Deep Learning
and
Virtual Tensor Machines

June 11. 2017

Žiga Sajovic, Xlab

Von Neumann languages do not have useful properties for reasoning about programs. Axiomatic and denotational semantics are precise tools for describing and understanding conventional programs, but they only talk about them and cannot alter their ungainly properties. Unlike von Neumann languages, the language of ordinary algebra is suitable both for stating its laws and for transforming an equation into its solution, all within the language.

- John Backus


Introduction

When John Backus was awarded the Turing award in 1977 for his work on the Fortran compiler, he followed it with the lecture that became known as his apology for having done it. In the lecture, he condemned von Neumann languages (a set Fortran definitely belongs to) and the very architecture they are implemented for. He delved deeper and touched on the algebra of programs, or better yet, the lack of it, calling for the ability of languages to reason about the programs they implement.

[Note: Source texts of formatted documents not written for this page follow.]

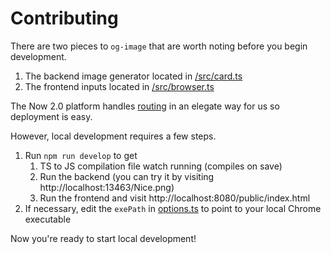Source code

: # Contributing

There are two pieces to `og-image` that are worth noting before you begin development.

1. The backend image generator located in [/src/card.ts](https://github.com/styfle/og-image/blob/master/src/card.ts)
2. The frontend inputs located in [/src/browser.ts](https://github.com/styfle/og-image/blob/master/src/browser.ts)

The Now 2.0 platform handles [routing](https://github.com/styfle/og-image/blob/master/now.json#L12) in an elegate way for us so deployment is easy.

However, local development requires a few steps.

1. Run `npm run develop` to get 
   1. TS to JS compilation file watch running (compiles on save)
   2. Run the backend (you can try it by visiting http://localhost:13463/Nice.png)
   3. Run the frontend and visit http://localhost:8080/public/index.html
2. If necessary, edit the `exePath` in [options.ts](https://github.com/styfle/og-image/blob/master/src/options.ts) to point to your local Chrome executable

Now you're ready to start local development!
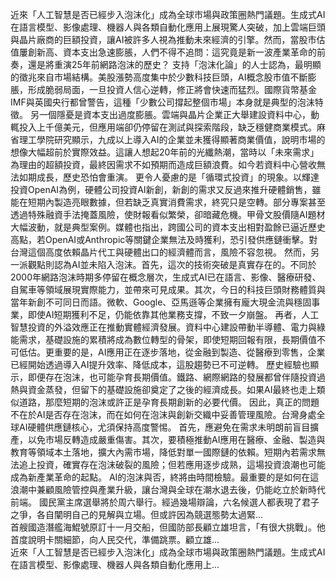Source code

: 
近來「人工智慧是否已經步入泡沫化」成為全球市場與政策圈熱門議題。生成式AI在語言模型、影像處理、機器人與各類自動化應用上展現驚人突破，加上雲端巨頭與晶片廠商的巨額投資，讓AI被許多人視為推動未來經濟的引擎。然而，當股市估值屢創新高、資本支出急速膨脹，人們不得不追問：這究竟是新一波產業革命的前奏，還是將重演25年前網路泡沫的歷史？
支持「泡沫化論」的人士認為，最明顯的徵兆來自市場結構。美股漲勢高度集中於少數科技巨頭，AI概念股市值不斷膨脹，形成脆弱局面，一旦投資人信心逆轉，修正將會快速而猛烈。國際貨幣基金IMF與英國央行都曾警告，這種「少數公司撐起整個市場」本身就是典型的泡沫特徵。
另一個隱憂是資本支出過度膨脹。雲端與晶片企業正大舉建設資料中心，動輒投入上千億美元，但應用端卻仍停留在測試與探索階段，缺乏穩健商業模式。麻省理工學院研究顯示，九成以上導入AI的企業並未獲得顯著商業價值，說明市場的想像大幅超前於實際效益。這讓人想起20年前的光纖熱潮，當時以「未來需求」為理由的超額投資，最終因需求不如預期而造成巨額浪費。如今若資料中心營收無法如期成長，歷史恐怕會重演。
更令人憂慮的是「循環式投資」的現象。以輝達投資OpenAI為例，硬體公司投資AI新創，新創的需求又反過來推升硬體銷售，雖能在短期內製造亮眼數據，但若缺乏真實消費需求，終究只是空轉。部分專案甚至透過特殊融資手法掩蓋風險，使財報看似繁榮，卻暗藏危機。甲骨文股價隨AI題材大幅波動，就是典型案例。媒體也指出，跨國公司的資本支出相對盈餘已逼近歷史高點，若OpenAI或Anthropic等關鍵企業無法及時獲利，恐引發供應鏈衝擊。對台灣這個高度依賴晶片代工與硬體出口的經濟體而言，風險不容忽視。
然而，另一派觀點則認為AI並未陷入泡沫。首先，這次的技術突破是真實存在的。不同於2000年網路泡沫時期多停留在概念層次，生成式AI已在語言、影像、醫療研發、自駕車等領域展現實際能力，並帶來可見成果。其次，今日的科技巨頭財務體質與當年新創不可同日而語。微軟、Google、亞馬遜等企業擁有龐大現金流與穩固事業，即使AI短期獲利不足，仍能依靠其他業務支撐，不致一夕崩盤。
再者，人工智慧投資的外溢效應正在推動實體經濟發展。資料中心建設帶動半導體、電力與綠能需求，基礎設施的累積將成為數位轉型的骨架，即使短期回報有限，長期價值不可低估。更重要的是，AI應用正在逐步落地，從金融到製造、從醫療到零售，企業已經開始透過導入AI提升效率、降低成本，這股趨勢已不可逆轉。
歷史經驗也顯示，即便存在泡沫，也可能孕育長期價值。鐵路、網際網路的發展都曾伴隨投資過熱與資金蒸發，但留下的基礎設施卻奠定了之後的經濟成長。如果AI最終也走上類似道路，那麼短期的泡沫或許正是孕育長期創新的必要代價。
因此，真正的問題不在於AI是否存在泡沫，而在如何在泡沫與創新交織中妥善管理風險。台灣身處全球AI硬體供應鏈核心，尤須保持高度警惕。
首先，應避免在需求未明朗前盲目擴產，以免市場反轉造成嚴重傷害。其次，要積極推動AI應用在醫療、金融、製造與教育等領域本土落地，擴大內需市場，降低對單一國際鏈的依賴。短期內若需求無法追上投資，確實存在泡沫破裂的風險；但若應用逐步成熟，這場投資浪潮也可能成為新產業革命的起點。
AI的泡沫與否，終將由時間檢驗。最重要的是如何在這浪潮中兼顧風險管控與產業升級，讓台灣與全球在潮水退去後，仍能屹立於新時代前端。
                    國民黨主席選舉將於周六舉行。經過幾場辯論，六名候選人都表現了君子之爭，各自闡明自己的見解與立場。但或許因為競選態勢太過緊...                  
                    首艘國造潛艦海鯤號原訂十一月交船，但國防部長顧立雄坦言，「有很大挑戰」。他首度說明卡關細節，向人民交代，準備跳票。顧立雄...                  
                    近來「人工智慧是否已經步入泡沫化」成為全球市場與政策圈熱門議題。生成式AI在語言模型、影像處理、機器人與各類自動化應用上...                  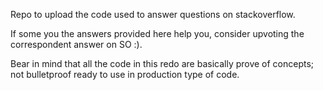Repo to upload the code used to answer questions on stackoverflow.

If some you the answers provided here help you, consider upvoting the correspondent answer on SO :).

Bear in mind that all the code in this redo are basically prove of concepts; not bulletproof ready to use in production type of code.
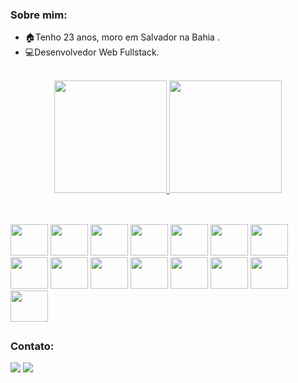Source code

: ### Sobre mim:
  - 🏠Tenho 23 anos, moro em Salvador na Bahia .
  - 💻Desenvolvedor Web Fullstack.
    
<div align="center"><br>
  <a href="https://github.com/ThiagoW21">
  <img height="180em" src="https://github-readme-stats.vercel.app/api?username=ThiagoW21&show_icons=true&theme=dracula&include_all_commits=true&count_private=true"/>
  <img height="180em" src="https://github-readme-stats.vercel.app/api/top-langs/?username=ThiagoW21&layout=compact&langs_count=7&theme=dracula"/>
</div>

##
<div><br/>
  <a href="https://github.com/thiagow21"><img height="50px" width="60px" src="https://cdn.jsdelivr.net/gh/devicons/devicon/icons/python/python-original.svg" /></a>
  <a href="https://github.com/thiagow21"><img height="50px" width="60px" src="https://cdn.jsdelivr.net/gh/devicons/devicon/icons/flask/flask-original.svg" /></a>
  <a href="https://github.com/thiagow21"><img height="50px" width="60px" src="https://cdn.jsdelivr.net/gh/devicons/devicon/icons/javascript/javascript-original.svg" /></a>
   <a href="https://github.com/thiagow21"><img height="50px" width="60px" src="https://cdn.jsdelivr.net/gh/devicons/devicon/icons/typescript/typescript-original.svg" /></a>
  <a href="https://github.com/thiagow21"><img height="50px" width="60px" src="https://cdn.jsdelivr.net/gh/devicons/devicon/icons/sequelize/sequelize-original.svg" /></a>
  <a href="https://github.com/thiagow21"><img height="50px" width="60px" src="https://cdn.jsdelivr.net/gh/devicons/devicon/icons/nodejs/nodejs-original.svg" /></a>
  <a href="https://github.com/thiagow21"><img height="50px" width="60px" src="https://cdn.jsdelivr.net/gh/devicons/devicon/icons/vuejs/vuejs-original.svg" /></a>
  <a href="https://github.com/thiagow21"><img height="50px" width="60px" src="https://cdn.jsdelivr.net/gh/devicons/devicon/icons/bootstrap/bootstrap-original.svg" /></a>
  <a href="https://github.com/thiagow21"><img height="50px" width="60px" src="https://cdn.jsdelivr.net/gh/devicons/devicon/icons/vuetify/vuetify-original.svg" /></a>
  <a href="https://github.com/thiagow21"><img height="50px" width="60px" src="https://cdn.jsdelivr.net/gh/devicons/devicon/icons/react/react-original.svg" /></a>
  <a href="https://github.com/thiagow21"><img height="50px" width="60px" src="https://cdn.jsdelivr.net/gh/devicons/devicon/icons/redux/redux-original.svg" /></a>
  <a href="https://github.com/thiagow21"><img height="50px" width="60px" src="https://cdn.jsdelivr.net/gh/devicons/devicon/icons/mysql/mysql-original.svg" /></a>
  <a href="https://github.com/thiagow21"><img height="50px" width="60px" src="https://cdn.jsdelivr.net/gh/devicons/devicon/icons/git/git-original.svg" /></a>
  <a href="https://github.com/thiagow21"><img height="50px" width="60px" src="https://cdn.jsdelivr.net/gh/devicons/devicon/icons/css3/css3-original.svg" /></a>
  <a href="https://github.com/thiagow21"><img height="50px" width="60px" src="https://cdn.jsdelivr.net/gh/devicons/devicon/icons/html5/html5-original.svg" /></a>
</div>

##
  

### Contato: 
  <div align> 
    <a href = "mailto:thiagokepler1@gmail.com"><img src="https://img.shields.io/badge/-Gmail-%23333?style=for-the-badge&logo=gmail&logoColor=white" target="_blank"></a>
    <a href="https://www.linkedin.com/in/thiagowb/" target="_blank"><img src="https://img.shields.io/badge/-LinkedIn-%230077B5?style=for-the-badge&logo=linkedin&logoColor=white" target="_blank"></a>  
  </div>
  
 

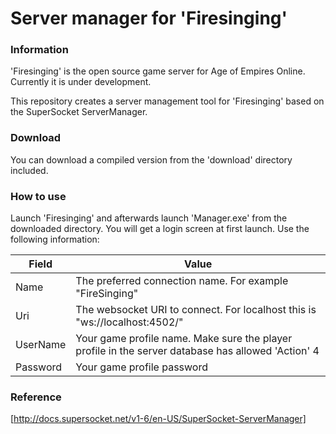 # Server manager for 'Firesinging'

### Information

'Firesinging' is the open source game server for Age of Empires Online. Currently it is under development. 

This repository creates a server management tool for 'Firesinging' based on the SuperSocket ServerManager. 

### Download

You can download a compiled version from the 'download' directory included.

### How to use

Launch 'Firesinging' and afterwards launch 'Manager.exe' from the downloaded directory. You will get a login screen at first launch. Use the following information:

| Field        | Value           | 
| ------------- | ------------- |
| Name     | The preferred connection name. For example "FireSinging" |
| Uri     | The websocket URI to connect. For localhost this is "ws://localhost:4502/" |
| UserName     | Your game profile name. Make sure the player profile in the server database has allowed 'Action' 4 |
| Password     | Your game profile password |

### Reference

[http://docs.supersocket.net/v1-6/en-US/SuperSocket-ServerManager]



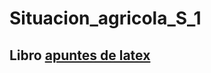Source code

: # Situacion_agricola_S_1

## Libro [apuntes de latex](/https://metodos.fam.cie.uva.es/~latex/apuntes/apuntes3.pdf)
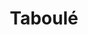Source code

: ---
layout: recette
categories: [recettes]
hidden: true
lang: fr
sitemap: false
title: Taboulé
type: sel
pour: pour 2.5 kg
recettes:
  Classique:
    ingredients: 
      - nom: semoule 
        qte: 400
        unite: gr
      - nom: citrons
        qte: 4
      - nom: tomates
        qte: 5
      - nom: concombre
        qte: 1
      - nom: oignon
        qte: 1
      - nom: pois chiches
        qte: 1
        unite: boîte
      - nom: raisins secs
        qte: 125
        unite: gr
      - nom: persil
      - nom: menthe
      - nom: huile d'olive

    etapes:
      - label: Préparation
        details:
          - Presser les citrons
          - Verser la semoule dans un saladier
          - Hacher le persil et la menthe
          - Ajouter le jus de citron, l'huile d'olive (beaucoup) et les herbes puis mélanger
          - Couper en dés les tomates, le concombre et l'oignon
          - Tout ajouter sur la semoule
          - Ajouter les pois chiches et les raisins
          - Mélanger
          - Réserver au frais pendant une heure
---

With recent developments in hardware catering towards deep learning (ex. see Nvidia and Google), his von Neumann bottleneck concern is thoroughly addressed by the field. Yet his concern pertaining algebra and reasoning still tinders, as mathematical treatment of our models is usually thought of as separate from the language that implements them. A theory that would capture the mechanics of deep learning as an algebraic language would not only assist the development of tensor processing units, but also enhance the ability for the desired reasoning.

The development of an algebraic language deep learning is contained in has been a recurring subject in our research. As the field is populated by gradients and Jacobians, we are faced with the need for a language that allows analytic deductions through algebraic means; a need to be met by operational calculus and tensor algebra. We present a high level overview of some of our findings, inviting those who are interested in an in-depth treatment of the mechanics to read Operational Calculus on Programming Spaces. We will not proceed by directly treating deep learning, yet still, by seeking the simplest and most efficient extension to existing formalisms, arrive precisely at the calculus deep learning is contained in.

Programs as maps on the memory space

We begin by thinking of our model as an abstract concept, as it will shortly be made clear of how it is to be manifested, through examples of state of the art projects that employ some aspects of it.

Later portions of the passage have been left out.